Second, for musical artists and music-production companies, non-exclusive licensing may bring more revenue and incentives.  This may sound counter-intuitive, considering the huge revenue from bidding wars amongst music-streaming platforms.  However, in the long run, music-production companies will want their music to be concurrently licensed to on multiple platforms.  For one thing, enhanced availability in the market means music can reach a larger audience and generate more royalty revenues. In addition, if a certain streaming platform’s monopoly power increased without control, music-production companies would eventually lose their bargaining power.  With non-exclusive licensing, the marketing and promotion of songs and artists would no longer be restricted to one platform, and the music-production companies and its artists could utilize different channels and resources provided by different platforms.

Finally, unlike the significant price premium reaped by dominating music-production companies, independent labels and artists likely do not benefit from exclusive licensing at all.[37]  With the trend moving away from exclusive to non-exclusive licensing, independent labels are already thriving. Earlier this March, digital agency Merlin, who represents independent labels, struck a non-exclusive licensing deal with China’s three major streaming platforms. And going forward, they are hoping to better “navigate, promote, and monetize their music in China” through non-exclusive licensing[38]
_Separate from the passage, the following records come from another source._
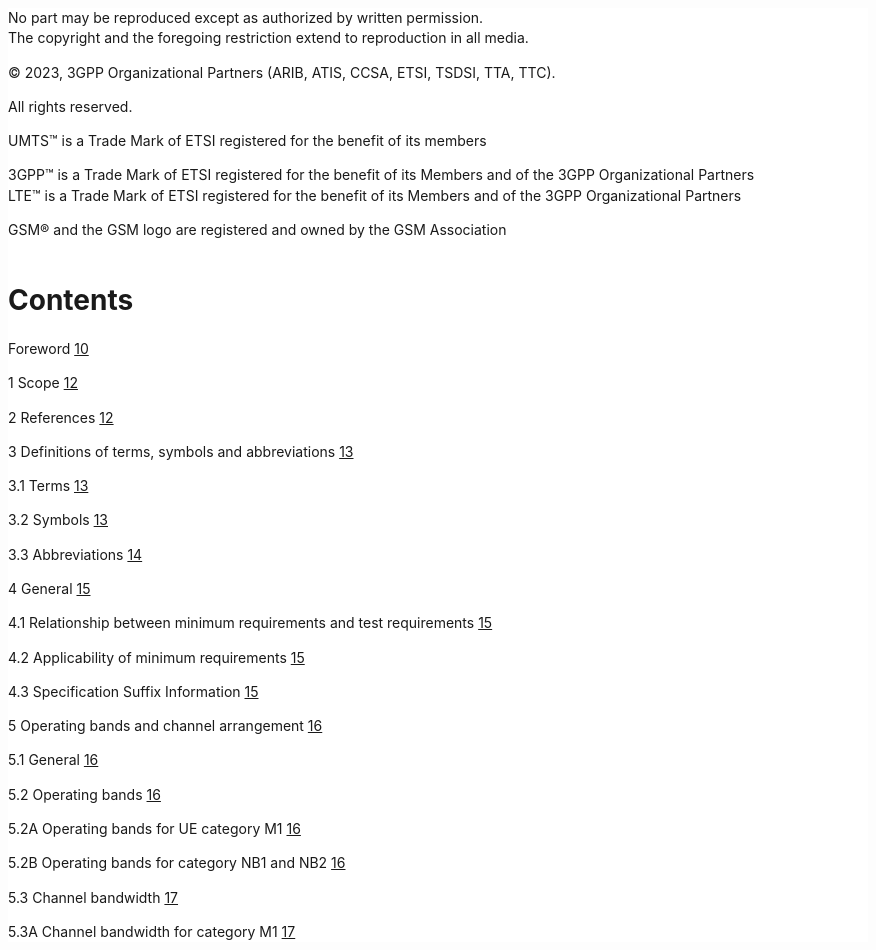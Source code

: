 <p>No part may be reproduced except as authorized by written permission.<br />
The copyright and the foregoing restriction extend to reproduction in all media.</p>
<p>© 2023, 3GPP Organizational Partners (ARIB, ATIS, CCSA, ETSI, TSDSI, TTA, TTC).</p>
<p>All rights reserved.</p>
<p>UMTS™ is a Trade Mark of ETSI registered for the benefit of its members</p>
<p>3GPP™ is a Trade Mark of ETSI registered for the benefit of its Members and of the 3GPP Organizational Partners<br />
LTE™ is a Trade Mark of ETSI registered for the benefit of its Members and of the 3GPP Organizational Partners</p>
<p>GSM® and the GSM logo are registered and owned by the GSM Association</p></td>
</tr>
</tbody>
</table>

#  Contents

Foreword [10](#foreword)

1 Scope [12](#scope)

2 References [12](#references)

3 Definitions of terms, symbols and abbreviations
[13](#definitions-of-terms-symbols-and-abbreviations)

3.1 Terms [13](#terms)

3.2 Symbols [13](#symbols)

3.3 Abbreviations [14](#abbreviations)

4 General [15](#general)

4.1 Relationship between minimum requirements and test requirements
[15](#relationship-between-minimum-requirements-and-test-requirements)

4.2 Applicability of minimum requirements
[15](#applicability-of-minimum-requirements)

4.3 Specification Suffix Information
[15](#specification-suffix-information)

5 Operating bands and channel arrangement
[16](#operating-bands-and-channel-arrangement)

5.1 General [16](#general-1)

5.2 Operating bands [16](#operating-bands)

5.2A Operating bands for UE category M1
[16](#a-operating-bands-for-ue-category-m1)

5.2B Operating bands for category NB1 and NB2
[16](#b-operating-bands-for-category-nb1-and-nb2)

5.3 Channel bandwidth [17](#channel-bandwidth)

5.3A Channel bandwidth for category M1
[17](#a-channel-bandwidth-for-category-m1)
Gone are the days when consumers in China would have to switch among different apps to get a full musical experience.  The consumer choosing which platform to eventually keep, and more importantly, the consumer choosing which platform to pay and subscribe to, are the key motivators behind the music-streaming platforms current strategies.  The crackdown on exclusive licensing saves the platforms from spending large amounts of resources on licensing fees.  Instead, the platforms can now use their money to invest in creating their own content and enhancing consumer experiences.  Like all other industries, the sustainable development of the music-streaming industry depends on an ecosystem where copyrights are respected and protected, and where there exists healthy competition among all players.  It is astonishing to see how piracy has collapsed in China’s music industry in just a few years.  I am of the belief that in the next few years, the country will re-organize itself, through a combined function of market and government regulation, to become one of the world’s biggest music markets.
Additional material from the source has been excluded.